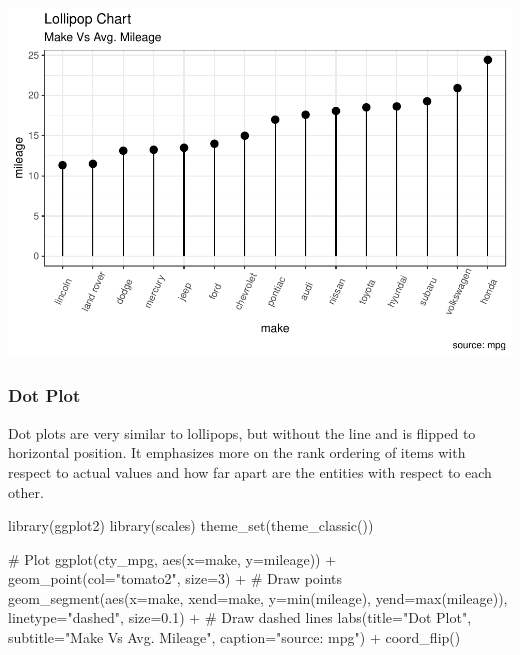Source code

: \documentclass[a4paper]{article}
\newenvironment{Shaded}{}{}
\newcommand{\KeywordTok}[1]{\textcolor[rgb]{0.00,0.00,1.00}{#1}}
\newcommand{\DataTypeTok}[1]{#1}
\newcommand{\DecValTok}[1]{#1}
\newcommand{\FloatTok}[1]{#1}
\newcommand{\StringTok}[1]{\textcolor[rgb]{0.00,0.50,0.50}{#1}}
\newcommand{\CommentTok}[1]{\textcolor[rgb]{0.00,0.50,0.00}{#1}}
\newcommand{\OperatorTok}[1]{#1}
\newcommand{\NormalTok}[1]{#1}
\begin{document}
\includegraphics{M24-ggplot2_Gallery_files/figure-latex/unnamed-chunk-18-1.pdf}

\newpage

\subsubsection{Dot Plot}\label{dot-plot}

Dot plots are very similar to lollipops, but without the line and is
flipped to horizontal position. It emphasizes more on the rank ordering
of items with respect to actual values and how far apart are the
entities with respect to each other.

\begin{Shaded}
\begin{Highlighting}[]
\KeywordTok{library}\NormalTok{(ggplot2)}
\KeywordTok{library}\NormalTok{(scales)}
\KeywordTok{theme_set}\NormalTok{(}\KeywordTok{theme_classic}\NormalTok{())}

\CommentTok{# Plot}
\KeywordTok{ggplot}\NormalTok{(cty_mpg, }\KeywordTok{aes}\NormalTok{(}\DataTypeTok{x=}\NormalTok{make, }\DataTypeTok{y=}\NormalTok{mileage)) }\OperatorTok{+}\StringTok{ }
\StringTok{  }\KeywordTok{geom_point}\NormalTok{(}\DataTypeTok{col=}\StringTok{"tomato2"}\NormalTok{, }\DataTypeTok{size=}\DecValTok{3}\NormalTok{) }\OperatorTok{+}\StringTok{   }\CommentTok{# Draw points}
\StringTok{  }\KeywordTok{geom_segment}\NormalTok{(}\KeywordTok{aes}\NormalTok{(}\DataTypeTok{x=}\NormalTok{make, }
                   \DataTypeTok{xend=}\NormalTok{make, }
                   \DataTypeTok{y=}\KeywordTok{min}\NormalTok{(mileage), }
                   \DataTypeTok{yend=}\KeywordTok{max}\NormalTok{(mileage)), }
               \DataTypeTok{linetype=}\StringTok{"dashed"}\NormalTok{, }
               \DataTypeTok{size=}\FloatTok{0.1}\NormalTok{) }\OperatorTok{+}\StringTok{   }\CommentTok{# Draw dashed lines}
\StringTok{  }\KeywordTok{labs}\NormalTok{(}\DataTypeTok{title=}\StringTok{"Dot Plot"}\NormalTok{, }
       \DataTypeTok{subtitle=}\StringTok{"Make Vs Avg. Mileage"}\NormalTok{, }
       \DataTypeTok{caption=}\StringTok{"source: mpg"}\NormalTok{) }\OperatorTok{+}\StringTok{  }
\StringTok{  }\KeywordTok{coord_flip}\NormalTok{()}
\end{Highlighting}
\end{Shaded}
\end{document}
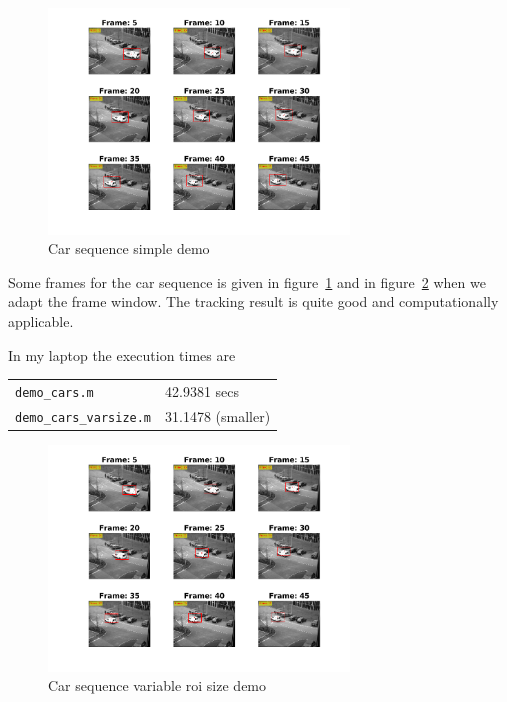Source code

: \documentclass[a4paper,12pt]{article}
\begin{document}
\begin{figure}[h]
        \centering
        \includegraphics[width=8cm]{../Videos/demo_cars.png}
        \caption{Car sequence simple demo}
		\label{fig:demo2}
\end{figure}
\newpage
Some frames for the car sequence is given in figure~\ref{fig:demo2} and in figure~\ref{fig:demo3} when we adapt the frame window. The tracking result is quite good and computationally applicable.

\noindent In my laptop the execution times are

\begin{tabular}[h]{l l}
	\texttt{demo\_cars.m} & 42.9381 secs\\
	\texttt{demo\_cars\_varsize.m} & 31.1478 (smaller)\\  
\end{tabular}


 

\begin{figure}[ht]
        \centering
        \includegraphics[width=8cm]{../Videos/demo_cars_varsize.png}
        \caption{Car sequence variable roi size demo}
		\label{fig:demo3}
\end{figure}




\end{document}

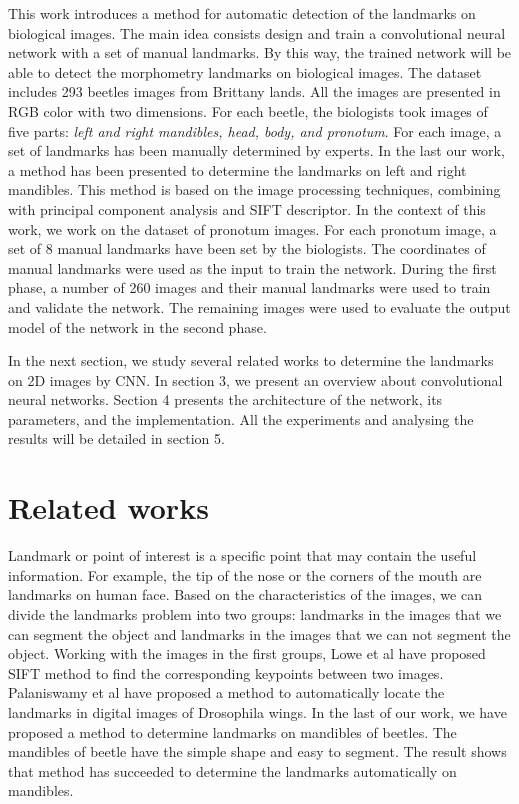 \documentclass[conference]{IEEEtran}
\begin{document}
This work introduces a method for automatic detection of the landmarks on biological images. The main idea consists design and train a convolutional neural network\cite{lecun2010convolutional} with a set of manual landmarks. By this way, the trained network will be able to detect the morphometry landmarks on biological images. The dataset includes 293 beetles images from Brittany lands. All the images are presented in RGB color with two dimensions. For each beetle, the biologists took images of five parts: \textit{left and right mandibles, head, body, and pronotum}. For each image, a set of landmarks has been manually determined by experts. In the last our work, a method has been presented to determine the landmarks on left and right mandibles\cite{le2017maelab}. This method is based on the image processing techniques\cite{canny1986computational}, combining with principal component analysis\cite{shlens2014tutorial} and SIFT descriptor\cite{lowe2004distinctive}. In the context of this work, we work on the dataset of pronotum images. For each pronotum image, a set of 8 manual landmarks have been set by the biologists. The coordinates of manual landmarks were used as the input to train the network. During the first phase, a number of 260 images and their manual landmarks were used to train and validate the network. The remaining images were used to evaluate the output model of the network in the second phase.

In the next section, we study several related works to determine the landmarks on 2D images by CNN. In section 3, we present an overview about convolutional neural networks. Section 4 presents the architecture of the network, its parameters, and the implementation. All the experiments and analysing the results will be detailed in section 5.
\section{Related works}
Landmark or point of interest is a specific point that may contain the useful information. For example, the tip of the nose or the corners of the mouth are landmarks on human face. Based on the characteristics of the images, we can divide the landmarks problem into two groups: landmarks in the images that we can segment the object and landmarks in the images that we can not segment the object. Working with the images in the first groups, Lowe et al\cite{lowe2004distinctive} have proposed SIFT method to find the corresponding keypoints between two images. Palaniswamy et al\cite{palaniswamy2010automatic} have proposed a method to automatically locate the landmarks in digital images of Drosophila wings. In the last of our work\cite{le2017maelab}, we have proposed a method to determine landmarks on mandibles of beetles. The mandibles of beetle have the simple shape and easy to segment. The result shows that method has succeeded to determine the landmarks automatically on mandibles.
\end{document}
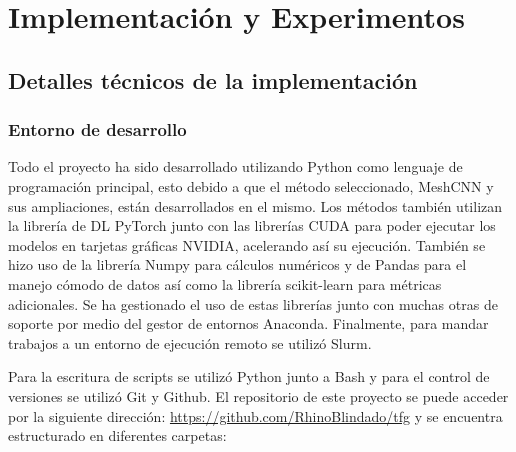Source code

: \chapter{Implementación y Experimentos}
\section{Detalles técnicos de la implementación}
\label{section:tech_details}
\subsection{Entorno de desarrollo}
Todo el proyecto ha sido desarrollado utilizando Python como lenguaje de programación principal, esto debido a que el método seleccionado, MeshCNN y sus ampliaciones, están desarrollados en el mismo. Los métodos también utilizan la librería de DL PyTorch junto con las librerías CUDA para poder ejecutar los modelos en tarjetas gráficas NVIDIA, acelerando así su ejecución. También se hizo uso de la librería Numpy para cálculos numéricos y de Pandas para el manejo cómodo de datos así como la librería scikit-learn para métricas adicionales. Se ha gestionado el uso de estas librerías junto con muchas otras de soporte por medio del gestor de entornos Anaconda. Finalmente, para mandar trabajos a un entorno de ejecución remoto se utilizó Slurm.

Para la escritura de scripts se utilizó Python junto a Bash y para el control de versiones se utilizó Git y Github. El repositorio de este proyecto se puede acceder por la siguiente dirección: \url{https://github.com/RhinoBlindado/tfg} y se encuentra estructurado en diferentes carpetas:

---*---

Work to complete -> From the data above, say how many lines include "Shaded", and write nothing but the number.

Answer space -> 3